Santa Rosa Junior College, with its 30-year history of providing upper-division students to the UC system, was deemed a likely candidate for conversion. However, that honor went to Santa Barbara, and all attention turned to the state college system.
In the mid-1950s, while every state legislator from six counties was writing his own bill to establish a state college, Santa Rosa got the first hint of a four-year program when the Santa Rosa Center of San Francisco State College opened in a small building on outer Mendocino Avenue.
The faculty of the Santa Rosa Center, headed by George McCabe (who brought along his wife Kay so that both could become stalwarts in this newly-minted liberal arm of the community), was a welcome addition to the cultural life and most stayed on to anchor the new college once it was established.
When Sonoma State was ordained, with Senator Joe Rattigan’s dramatic stop-the-clock, last-possible-minute legislation (a story that Joe tells so well in the video history made in the 1990s), the scramble for a location began.

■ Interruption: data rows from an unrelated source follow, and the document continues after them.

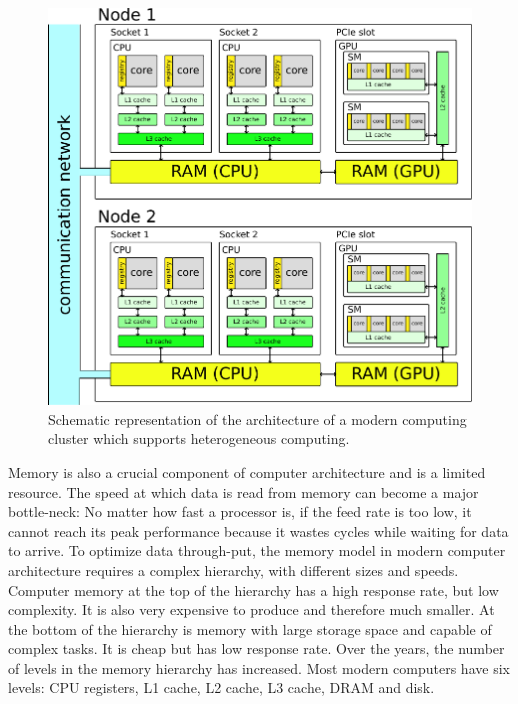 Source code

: \begin{figure}
\centering
\includegraphics[scale=1.0]{Pics/memory}
\caption{Schematic representation of the architecture of a modern computing cluster which supports heterogeneous computing.}
\label{clusterArchitecture}
\end{figure}

Memory is also a crucial component of computer architecture and is a limited resource. The speed at which data is read from memory can become a major bottle-neck: No matter how fast a processor is, if the feed rate is too low, it cannot reach its peak performance because it wastes cycles while waiting for data to arrive. To optimize data through-put, the memory model in modern computer architecture requires a complex hierarchy, with different sizes and speeds. Computer memory at the top of the hierarchy has a high response rate, but low complexity. It is also very expensive to produce and therefore much smaller. At the bottom of the hierarchy is memory with large storage space and capable of complex tasks. It is cheap but has low response rate. Over the years, the number of levels in the memory hierarchy has increased. Most modern computers have six levels: CPU registers, L1 cache, L2 cache, L3 cache, DRAM and disk. 

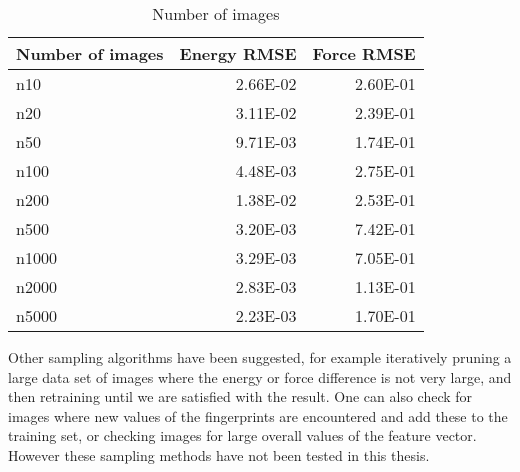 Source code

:\begin{table}
\begin{tabular}{lrr}
\toprule
Number of images &  Energy RMSE &  Force RMSE \\
\midrule
             n10 &     2.66E-02 &    2.60E-01 \\
             n20 &     3.11E-02 &    2.39E-01 \\
             n50 &     9.71E-03 &    1.74E-01 \\
            n100 &     4.48E-03 &    2.75E-01 \\
            n200 &     1.38E-02 &    2.53E-01 \\
            n500 &     3.20E-03 &    7.42E-01 \\
           n1000 &     3.29E-03 &    7.05E-01 \\
           n2000 &     2.83E-03 &    1.13E-01 \\
           n5000 &     2.23E-03 &    1.70E-01 \\
\bottomrule
\end{tabular}
    \caption{Number of images}
    \label{table:images}
\end{table}

Other sampling algorithms have been suggested, for example iteratively
pruning a large data set of images where the energy or force 
difference is not very large, and then retraining until
we are satisfied with the result.
One can also check for images where new values of the fingerprints
are encountered and add these to the training set, or checking
images for large overall values of the feature vector. However
these sampling methods have not been tested in this thesis.
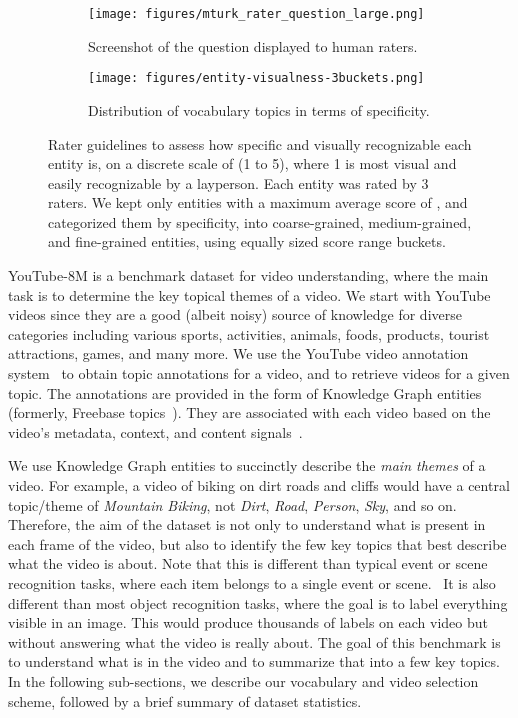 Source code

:\documentclass{sig-alternate-05-2015}
\begin{document}
\begin{figure*}
  \begin{subfigure}[ht]{0.53\linewidth}
\texttt{[image: figures/mturk\_rater\_question\_large.png]}
    \caption{\label{fig:mturkraters} Screenshot of the question displayed to human raters.}
  \end{subfigure}
  \hspace{0.2in}
  \begin{subfigure}[ht]{0.45\linewidth}
    \centering
    \texttt{[image: figures/entity-visualness-3buckets.png]}
    \caption{\label{fig:visualness} Distribution of vocabulary topics in terms of specificity.}
  \end{subfigure}
  \caption{Rater guidelines to assess how specific and visually recognizable each entity is,
    on a discrete scale of (1 to 5), where 1 is most visual and easily recognizable by a layperson.
    Each entity was rated by 3 raters. We kept only entities with a maximum average
    score of , and categorized them by specificity, into coarse-grained,
    medium-grained, and fine-grained entities, using equally sized score range buckets.}
\end{figure*}


YouTube-8M is a benchmark dataset for video understanding, where the
main task is to determine the key topical themes of a video. We start with
YouTube videos since they are a good (albeit noisy) source of knowledge for
diverse categories including various sports, activities, animals, foods, products,
tourist attractions, games, and many more. We use the YouTube video annotation system~\cite{youtube-legos}
to obtain topic annotations for a video, and to retrieve videos for a given
topic. The annotations are provided in the form of Knowledge Graph entities~\cite{kg} (formerly, Freebase topics~\cite{freebase}).
They are associated with each video based on the video's metadata, context, and content signals~\cite{youtube-legos}.


We use Knowledge Graph entities to succinctly describe the {\em main themes} of
a video. For example, a video of biking on dirt roads
and cliffs would have a central topic/theme of {\it Mountain Biking}, not {\it Dirt},
{\it Road}, {\it Person}, {\it Sky}, and so on. Therefore, the aim of the dataset is not
only to understand what is present in each frame of the video, but also to identify
the few key topics that best describe what the video is about. Note that this is different
than typical event or scene recognition tasks, where each item belongs to a
single event or scene.~\cite{sun,indoorscene}  It is also different than
most object recognition tasks, where the goal is to label everything visible
in an image. This would produce thousands of labels on each video but without
answering what the video is really about. The goal of this benchmark is to
understand what is in the video and to summarize that into a few key topics.
In the following sub-sections, we describe our vocabulary and video
selection scheme, followed by a brief summary of dataset statistics.
\end{document}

My earliest impression of Sonoma State on its permanent campus was that it seemed far away. It was too far to think of attending lectures or musical programs, although I remember a delightful afternoon I spent with my three-year-old daughter at the Cotati Veterans Building for a performance of the opera, Amahl and the Night Visitors – my first exposure to the work of the remarkable Peggy Donovan-Jeffry.
I think the community in general regarded the college in its early years as a kind of re-entry program, since there did not seem to be a lot of young people. Also, those years coincided with the blossoming of women’s independence, and the first graduates we noticed seemed to be middle-aged mothers becoming “liberated” schoolteachers.

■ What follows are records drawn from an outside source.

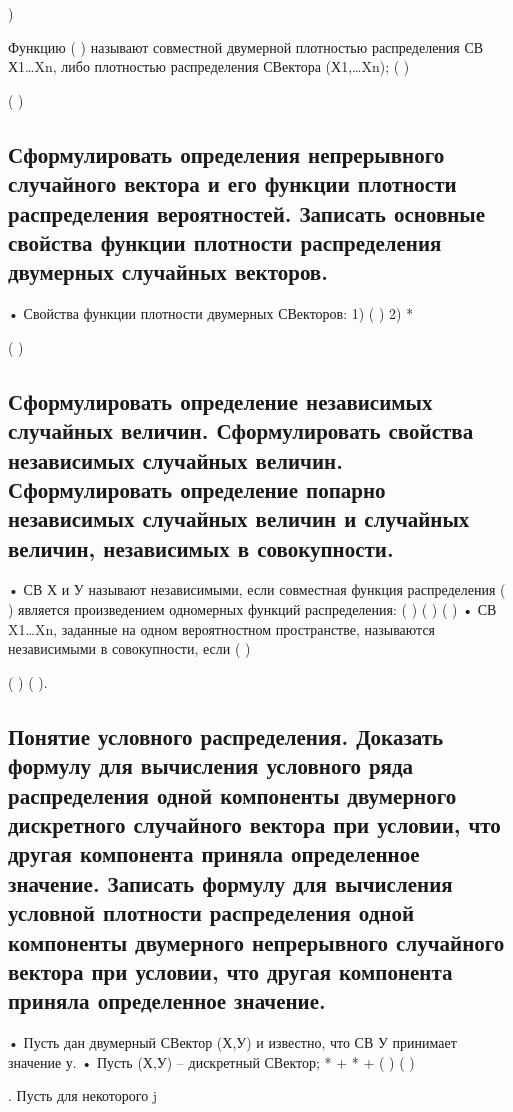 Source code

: )





Функцию (
) называют совместной двумерной плотностью распределения СВ Х1…Xn, либо плотностью распределения СВектора
(Х1,…Xn); (
)

( )



\subsection{Сформулировать определения непрерывного случайного вектора и его функции плотности распределения вероятностей. Записать основные свойства функции плотности распределения двумерных случайных векторов.}

• Свойства функции плотности двумерных СВекторов:
1) ( )
2) *

( ) 

\subsection{Сформулировать определение независимых случайных величин. Сформулировать свойства независимых случайных величин. Сформулировать определение попарно независимых случайных величин и случайных величин, независимых в совокупности.}

• СВ Х и У называют независимыми, если совместная функция распределения ( ) является произведением одномерных функций
распределения: ( )
( )
( )
• СВ X1…Xn, заданные на одном вероятностном пространстве, называются независимыми в совокупности, если
(
)


( )
( ).

\subsection{Понятие условного распределения. Доказать формулу для вычисления условного ряда распределения одной компоненты двумерного дискретного случайного вектора при условии, что другая компонента приняла определенное значение. Записать формулу для вычисления условной плотности распределения одной компоненты двумерного непрерывного случайного вектора при условии, что другая компонента приняла определенное значение.}

• Пусть дан двумерный СВектор (Х,У) и известно, что СВ У принимает значение у.
• Пусть (Х,У) – дискретный СВектор; *
+ *
+ {( ) (
	)} {
	
}. Пусть для некоторого j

The nation underwent dramatic changes in the 1960s, and Sonoma County in those years was suffering its own identity crisis. The economy was moving away from agriculture, and there was a power shift that favored the construction and banking industries. It is safe to say that for a time, we didn’t know what we were or what we were to become. Drop a college into this climate, with a wide diversity of expectations, and it was bound to be a difficult birth. As we moved closer to the 1970s and deeper into both the Vietnam War and the student unrest that it engendered, the campus seemed even farther away from the center of our communities.
The Chamber of Commerce element had expected an institution that would produce a new generation of mortgage bankers and real estate brokers. The dairymen waited for the establishment of an agriculture program. Others saw it as a liberal arts institution, which would fill our nooks and crannies with culture and put an end to our “cow-county” image.

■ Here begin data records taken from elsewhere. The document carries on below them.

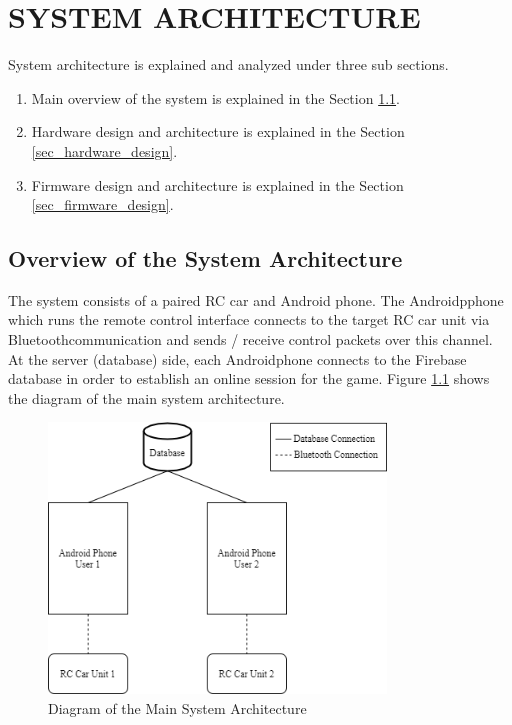 \chapter{SYSTEM ARCHITECTURE} \label{chap_sys_architecture}
System architecture is explained and analyzed under three sub sections.
\begin{enumerate}
    \item Main overview of the system is explained in the Section \ref{sec_overview_sys_architecture}.
    \item Hardware design and architecture is explained in the Section \ref{sec_hardware_design}.
    \item Firmware design and architecture is explained in the Section \ref{sec_firmware_design}.
\end{enumerate}

\section{Overview of the System Architecture} \label{sec_overview_sys_architecture}

The system consists of a paired RC car and Android phone. The Android\texttrademark\;pphone which runs the remote control interface connects to the target RC car unit via Bluetooth\texttrademark\;communication and sends / receive control packets over this channel. At the server (database) side, each Android\texttrademark\;phone connects to the Firebase database in order to establish an online session for the game. Figure \ref{fig:overview_architecture} shows the diagram of the main system architecture.

\begin{figure}[!htbp]
    \centering
    \includegraphics[width=0.8\textwidth]{Imgs/overview_of_sys.drawio.png}
    \caption{\label{fig:overview_architecture}Diagram of the Main System Architecture}
\end{figure}

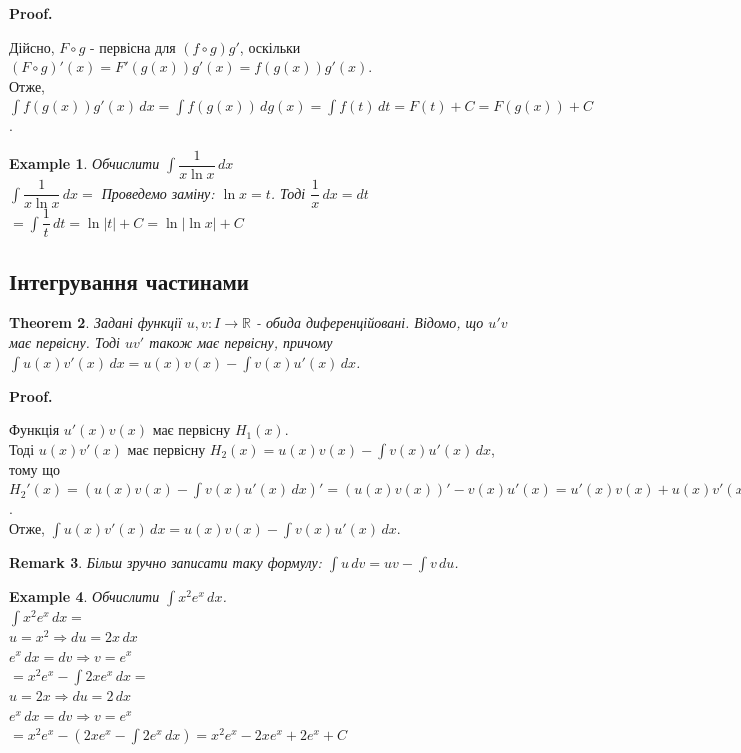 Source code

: \documentclass[a4paper, 10pt]{article}
\makeatletter
\def\huge{\displaystyle}
\def\qed{$\blacksquare$}
\theoremstyle{theoremdd}
\newtheorem{theorem}{Theorem}[subsection]
\theoremstyle{theoremdd}
\theoremstyle{theoremdd}
\theoremstyle{theoremdd}
\newtheorem{example}[theorem]{Example}
\theoremstyle{theoremdd}
\theoremstyle{theoremdd}
\newtheorem{remark}[theorem]{Remark}
\theoremstyle{theoremdd}
\theoremstyle{theoremdd}
\renewenvironment{proof}[1][Proof.\\]{\par
\pushQED{\hfill \qed}%
\normalfont \topsep6\p@\@plus6\p@\relax
\trivlist
\item\relax
{\bfseries
#1\@addpunct{.}}\hspace\labelsep\ignorespaces
}{%
\popQED\endtrivlist\@endpefalse
}
\makeatother
\begin{document}
\begin{proof}
Дійсно, $F \circ g$ - первісна для $(f \circ g) g'$, оскільки $(F \circ g)' (x) = F'(g(x)) g'(x) = f(g(x))g'(x)$. \\
Отже, $\huge \int f(g(x)) g'(x)\,dx = \int f(g(x)) \,dg(x) = \int f(t) \,dt = F(t) + C = F(g(x)) + C$.
\end{proof}

\begin{example} Обчислити $\huge \int \dfrac{1}{x \ln x} \,dx$\\
$\huge \int \dfrac{1}{x \ln x} \,dx \boxed{=} $ \hspace{2cm} Проведемо заміну: $\ln x = t$. Тоді $\dfrac{1}{x}\,dx = dt$\\
$\boxed{=} \huge \int \dfrac{1}{t}\,dt = \ln |t| + C = \ln |\ln x| + C$
\end{example}

\subsection{Інтегрування частинами}
\begin{theorem}
Задані функції $u,v: I \to \mathbb{R}$ - обида диференційовані. Відомо, що $u'v$ має первісну. Тоді $uv'$ також має первісну, причому\\
$\huge\int u(x)v'(x)\,dx = u(x)v(x) - \int v(x)u'(x)\,dx$.
\end{theorem}

\begin{proof}
Функція $u'(x)v(x)$ має первісну $H_1(x)$.\\
Тоді $u(x)v'(x)$ має первісну $H_2(x) = \huge u(x)v(x) - \int v(x)u'(x)\,dx$, тому що \\
$H_2'(x) = \huge \left( u(x)v(x) - \int v(x)u'(x)\,dx \right)' = (u(x)v(x))' - v(x)u'(x) = u'(x)v(x) + u(x)v'(x) - v(x)u'(x) = u(x)v'(x)$.\\
Отже, $\huge\int u(x)v'(x)\,dx = u(x)v(x) - \int v(x)u'(x)\,dx$.
\end{proof}

\begin{remark}
Більш зручно записати таку формулу: $\huge \int u\,dv = uv - \int v\,du$.
\end{remark}

\begin{example}
Обчислити $\huge \int x^2 e^x \,dx$.\\
$\huge \int x^2 e^x \,dx \boxed{=}$\\
$u = x^2 \Rightarrow du = 2x\,dx$\\
$e^x\,dx = dv \Rightarrow v = e^x$\\
$\boxed{=} x^2 e^x - \huge \int 2x e^x\,dx \boxed{\boxed{=}}$\\
$u = 2x \Rightarrow du = 2\,dx$\\
$e^x\,dx = dv \Rightarrow v = e^x$\\
$\boxed{\boxed{=}} x^2 e^x - (2xe^x - \huge \int 2e^x \,dx) = x^2 e^x - 2xe^x + 2e^x + C$
\end{example}
\end{document}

Like UC Santa Cruz, which was born in the same troubled decade, the town and gown grew apart rather than together. The newspapers were eager to report the latest example of student protest, regarded with bemused head-shaking at the vagaries of youth, and in the case of the editorials of Ernest Joiner at the Sebastopol Times – red-faced outrage at the disrespect of their elders and their country’s flag. It did not matter that student protest was happening on nearly every campus in the nation. Sonoma State had no history, no tradition to buffer itself against the community fears. It was the new kid on the block.
It was from the student unrest and what followed, the new “look” of students, the collection of VW buses and trailers on the Appleton property across East Cotati Avenue and the very basic residences, that “Granola U” got its name. And the college students responded with criticisms (and nicknames – Rohnertia, and Rodent Park) of their own. Activists dabbled – and more – in local politics. In truth, even among us 30-somethings who agreed with the students’ views, there was doubt about the efficacy of their approach, which seemed, as the historian Alan Brinkley has termed it, “unrealistically idealistic.”
It takes a half-century, sometimes more, for historians to judge the lasting importance of events, for things that seemed disastrous to morph into, simply, “traditions.” There were more “traditions” ahead for the university, including, of course, the Diamandopoulos years. But that’s another story.